> _Records supplied_:
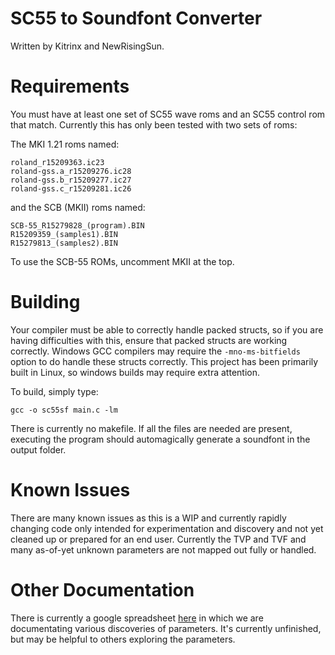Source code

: # SC55 to Soundfont Converter
Written by Kitrinx and NewRisingSun.


# Requirements
You must have at least one set of SC55 wave roms and an SC55 control rom that match. Currently this has only been tested with two sets of roms:

The MKI 1.21 roms named:

```
roland_r15209363.ic23
roland-gss.a_r15209276.ic28
roland-gss.b_r15209277.ic27
roland-gss.c_r15209281.ic26
```

and the SCB (MKII) roms named:

```
SCB-55_R15279828_(program).BIN
R15209359_(samples1).BIN
R15279813_(samples2).BIN
```

To use the SCB-55 ROMs, uncomment MKII at the top.


# Building
Your compiler must be able to correctly handle packed structs, so if you are having difficulties with this, ensure that packed structs are working correctly. Windows GCC compilers may require the `-mno-ms-bitfields` option to do handle these structs correctly. This project has been primarily built in Linux, so windows builds may require extra attention.

To build, simply type:

`gcc -o sc55sf main.c -lm`

There is currently no makefile. If all the files are needed are present, executing the program should automagically generate a soundfont in the output folder.


# Known Issues
There are many known issues as this is a WIP and currently rapidly changing code only intended for experimentation and discovery and not yet cleaned up or prepared for an end user. Currently the TVP and TVF and many as-of-yet unknown parameters are not mapped out fully or handled.


# Other Documentation
There is currently a google spreadsheet [here](https://docs.google.com/spreadsheets/d/13LyKT-0czQfSz1jF42GhiQShXHAfGFzOqpFD5J0UZf0/edit?usp=sharing) in which we are documentating various discoveries of parameters. It's currently unfinished, but may be helpful to others exploring the parameters.

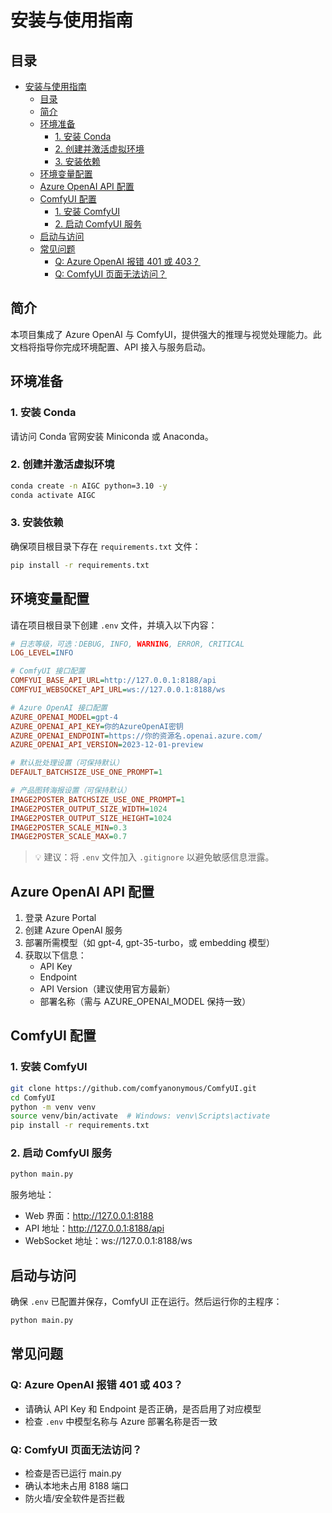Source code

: # 安装与使用指南

## 目录

- [安装与使用指南](#安装与使用指南)
  - [目录](#目录)
  - [简介](#简介)
  - [环境准备](#环境准备)
    - [1. 安装 Conda](#1-安装-conda)
    - [2. 创建并激活虚拟环境](#2-创建并激活虚拟环境)
    - [3. 安装依赖](#3-安装依赖)
  - [环境变量配置](#环境变量配置)
  - [Azure OpenAI API 配置](#azure-openai-api-配置)
  - [ComfyUI 配置](#comfyui-配置)
    - [1. 安装 ComfyUI](#1-安装-comfyui)
    - [2. 启动 ComfyUI 服务](#2-启动-comfyui-服务)
  - [启动与访问](#启动与访问)
  - [常见问题](#常见问题)
    - [Q: Azure OpenAI 报错 401 或 403？](#q-azure-openai-报错-401-或-403)
    - [Q: ComfyUI 页面无法访问？](#q-comfyui-页面无法访问)

## 简介

本项目集成了 Azure OpenAI 与 ComfyUI，提供强大的推理与视觉处理能力。此文档将指导你完成环境配置、API 接入与服务启动。

## 环境准备

### 1. 安装 Conda

请访问 Conda 官网安装 Miniconda 或 Anaconda。

### 2. 创建并激活虚拟环境

```bash
conda create -n AIGC python=3.10 -y
conda activate AIGC
```

### 3. 安装依赖

确保项目根目录下存在 `requirements.txt` 文件：

```bash
pip install -r requirements.txt
```

## 环境变量配置

请在项目根目录下创建 `.env` 文件，并填入以下内容：

```ini
# 日志等级，可选：DEBUG, INFO, WARNING, ERROR, CRITICAL
LOG_LEVEL=INFO

# ComfyUI 接口配置
COMFYUI_BASE_API_URL=http://127.0.0.1:8188/api
COMFYUI_WEBSOCKET_API_URL=ws://127.0.0.1:8188/ws

# Azure OpenAI 接口配置
AZURE_OPENAI_MODEL=gpt-4
AZURE_OPENAI_API_KEY=你的AzureOpenAI密钥
AZURE_OPENAI_ENDPOINT=https://你的资源名.openai.azure.com/
AZURE_OPENAI_API_VERSION=2023-12-01-preview

# 默认批处理设置（可保持默认）
DEFAULT_BATCHSIZE_USE_ONE_PROMPT=1

# 产品图转海报设置（可保持默认）
IMAGE2POSTER_BATCHSIZE_USE_ONE_PROMPT=1
IMAGE2POSTER_OUTPUT_SIZE_WIDTH=1024
IMAGE2POSTER_OUTPUT_SIZE_HEIGHT=1024
IMAGE2POSTER_SCALE_MIN=0.3
IMAGE2POSTER_SCALE_MAX=0.7
```

> 💡 建议：将 `.env` 文件加入 `.gitignore` 以避免敏感信息泄露。

## Azure OpenAI API 配置

1. 登录 Azure Portal
2. 创建 Azure OpenAI 服务
3. 部署所需模型（如 gpt-4, gpt-35-turbo，或 embedding 模型）
4. 获取以下信息：
   - API Key
   - Endpoint
   - API Version（建议使用官方最新）
   - 部署名称（需与 AZURE_OPENAI_MODEL 保持一致）

## ComfyUI 配置

### 1. 安装 ComfyUI

```bash
git clone https://github.com/comfyanonymous/ComfyUI.git
cd ComfyUI
python -m venv venv
source venv/bin/activate  # Windows: venv\Scripts\activate
pip install -r requirements.txt
```

### 2. 启动 ComfyUI 服务

```bash
python main.py
```

服务地址：
- Web 界面：http://127.0.0.1:8188
- API 地址：http://127.0.0.1:8188/api
- WebSocket 地址：ws://127.0.0.1:8188/ws

## 启动与访问

确保 `.env` 已配置并保存，ComfyUI 正在运行。然后运行你的主程序：

```bash
python main.py
```

## 常见问题

### Q: Azure OpenAI 报错 401 或 403？

- 请确认 API Key 和 Endpoint 是否正确，是否启用了对应模型
- 检查 `.env` 中模型名称与 Azure 部署名称是否一致

### Q: ComfyUI 页面无法访问？

- 检查是否已运行 main.py
- 确认本地未占用 8188 端口
- 防火墙/安全软件是否拦截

> _Your instructions_: Return an exact copy of the data above, apart from any pictures.

> _Solution for this problem_:
Source code

: # SC55 to Soundfont Converter
Written by Kitrinx and NewRisingSun.


# Requirements
You must have at least one set of SC55 wave roms and an SC55 control rom that match. Currently this has only been tested with two sets of roms:

The MKI 1.21 roms named:

```
roland_r15209363.ic23
roland-gss.a_r15209276.ic28
roland-gss.b_r15209277.ic27
roland-gss.c_r15209281.ic26
```

and the SCB (MKII) roms named:

```
SCB-55_R15279828_(program).BIN
R15209359_(samples1).BIN
R15279813_(samples2).BIN
```

To use the SCB-55 ROMs, uncomment MKII at the top.


# Building
Your compiler must be able to correctly handle packed structs, so if you are having difficulties with this, ensure that packed structs are working correctly. Windows GCC compilers may require the `-mno-ms-bitfields` option to do handle these structs correctly. This project has been primarily built in Linux, so windows builds may require extra attention.

To build, simply type:

`gcc -o sc55sf main.c -lm`

There is currently no makefile. If all the files are needed are present, executing the program should automagically generate a soundfont in the output folder.


# Known Issues
There are many known issues as this is a WIP and currently rapidly changing code only intended for experimentation and discovery and not yet cleaned up or prepared for an end user. Currently the TVP and TVF and many as-of-yet unknown parameters are not mapped out fully or handled.


# Other Documentation
There is currently a google spreadsheet [here](https://docs.google.com/spreadsheets/d/13LyKT-0czQfSz1jF42GhiQShXHAfGFzOqpFD5J0UZf0/edit?usp=sharing) in which we are documentating various discoveries of parameters. It's currently unfinished, but may be helpful to others exploring the parameters.

Source code

: # 安装与使用指南

## 目录

- [安装与使用指南](#安装与使用指南)
  - [目录](#目录)
  - [简介](#简介)
  - [环境准备](#环境准备)
    - [1. 安装 Conda](#1-安装-conda)
    - [2. 创建并激活虚拟环境](#2-创建并激活虚拟环境)
    - [3. 安装依赖](#3-安装依赖)
  - [环境变量配置](#环境变量配置)
  - [Azure OpenAI API 配置](#azure-openai-api-配置)
  - [ComfyUI 配置](#comfyui-配置)
    - [1. 安装 ComfyUI](#1-安装-comfyui)
    - [2. 启动 ComfyUI 服务](#2-启动-comfyui-服务)
  - [启动与访问](#启动与访问)
  - [常见问题](#常见问题)
    - [Q: Azure OpenAI 报错 401 或 403？](#q-azure-openai-报错-401-或-403)
    - [Q: ComfyUI 页面无法访问？](#q-comfyui-页面无法访问)

## 简介

本项目集成了 Azure OpenAI 与 ComfyUI，提供强大的推理与视觉处理能力。此文档将指导你完成环境配置、API 接入与服务启动。

## 环境准备

### 1. 安装 Conda

请访问 Conda 官网安装 Miniconda 或 Anaconda。

### 2. 创建并激活虚拟环境

```bash
conda create -n AIGC python=3.10 -y
conda activate AIGC
```

### 3. 安装依赖

确保项目根目录下存在 `requirements.txt` 文件：

```bash
pip install -r requirements.txt
```

## 环境变量配置

请在项目根目录下创建 `.env` 文件，并填入以下内容：

```ini
# 日志等级，可选：DEBUG, INFO, WARNING, ERROR, CRITICAL
LOG_LEVEL=INFO

# ComfyUI 接口配置
COMFYUI_BASE_API_URL=http://127.0.0.1:8188/api
COMFYUI_WEBSOCKET_API_URL=ws://127.0.0.1:8188/ws

# Azure OpenAI 接口配置
AZURE_OPENAI_MODEL=gpt-4
AZURE_OPENAI_API_KEY=你的AzureOpenAI密钥
AZURE_OPENAI_ENDPOINT=https://你的资源名.openai.azure.com/
AZURE_OPENAI_API_VERSION=2023-12-01-preview

# 默认批处理设置（可保持默认）
DEFAULT_BATCHSIZE_USE_ONE_PROMPT=1

# 产品图转海报设置（可保持默认）
IMAGE2POSTER_BATCHSIZE_USE_ONE_PROMPT=1
IMAGE2POSTER_OUTPUT_SIZE_WIDTH=1024
IMAGE2POSTER_OUTPUT_SIZE_HEIGHT=1024
IMAGE2POSTER_SCALE_MIN=0.3
IMAGE2POSTER_SCALE_MAX=0.7
```

> 💡 建议：将 `.env` 文件加入 `.gitignore` 以避免敏感信息泄露。

## Azure OpenAI API 配置

1. 登录 Azure Portal
2. 创建 Azure OpenAI 服务
3. 部署所需模型（如 gpt-4, gpt-35-turbo，或 embedding 模型）
4. 获取以下信息：
   - API Key
   - Endpoint
   - API Version（建议使用官方最新）
   - 部署名称（需与 AZURE_OPENAI_MODEL 保持一致）

## ComfyUI 配置

### 1. 安装 ComfyUI

```bash
git clone https://github.com/comfyanonymous/ComfyUI.git
cd ComfyUI
python -m venv venv
source venv/bin/activate  # Windows: venv\Scripts\activate
pip install -r requirements.txt
```

### 2. 启动 ComfyUI 服务

```bash
python main.py
```

服务地址：
- Web 界面：http://127.0.0.1:8188
- API 地址：http://127.0.0.1:8188/api
- WebSocket 地址：ws://127.0.0.1:8188/ws

## 启动与访问

确保 `.env` 已配置并保存，ComfyUI 正在运行。然后运行你的主程序：

```bash
python main.py
```

## 常见问题

### Q: Azure OpenAI 报错 401 或 403？

- 请确认 API Key 和 Endpoint 是否正确，是否启用了对应模型
- 检查 `.env` 中模型名称与 Azure 部署名称是否一致

### Q: ComfyUI 页面无法访问？

- 检查是否已运行 main.py
- 确认本地未占用 8188 端口
- 防火墙/安全软件是否拦截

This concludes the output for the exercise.